=== Task directions ===
Please say how many lines of the listing hold "rules", with no other words in the answer.

=== Material provided ===

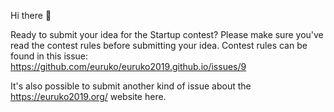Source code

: Hi there 👋

Ready to submit your idea for the Startup contest?
Please make sure you've read the contest rules before submitting your idea.
Contest rules can be found in this issue: https://github.com/euruko/euruko2019.github.io/issues/9

It's also possible to submit another kind of issue about the https://euruko2019.org/ website here.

=== Reply ===
2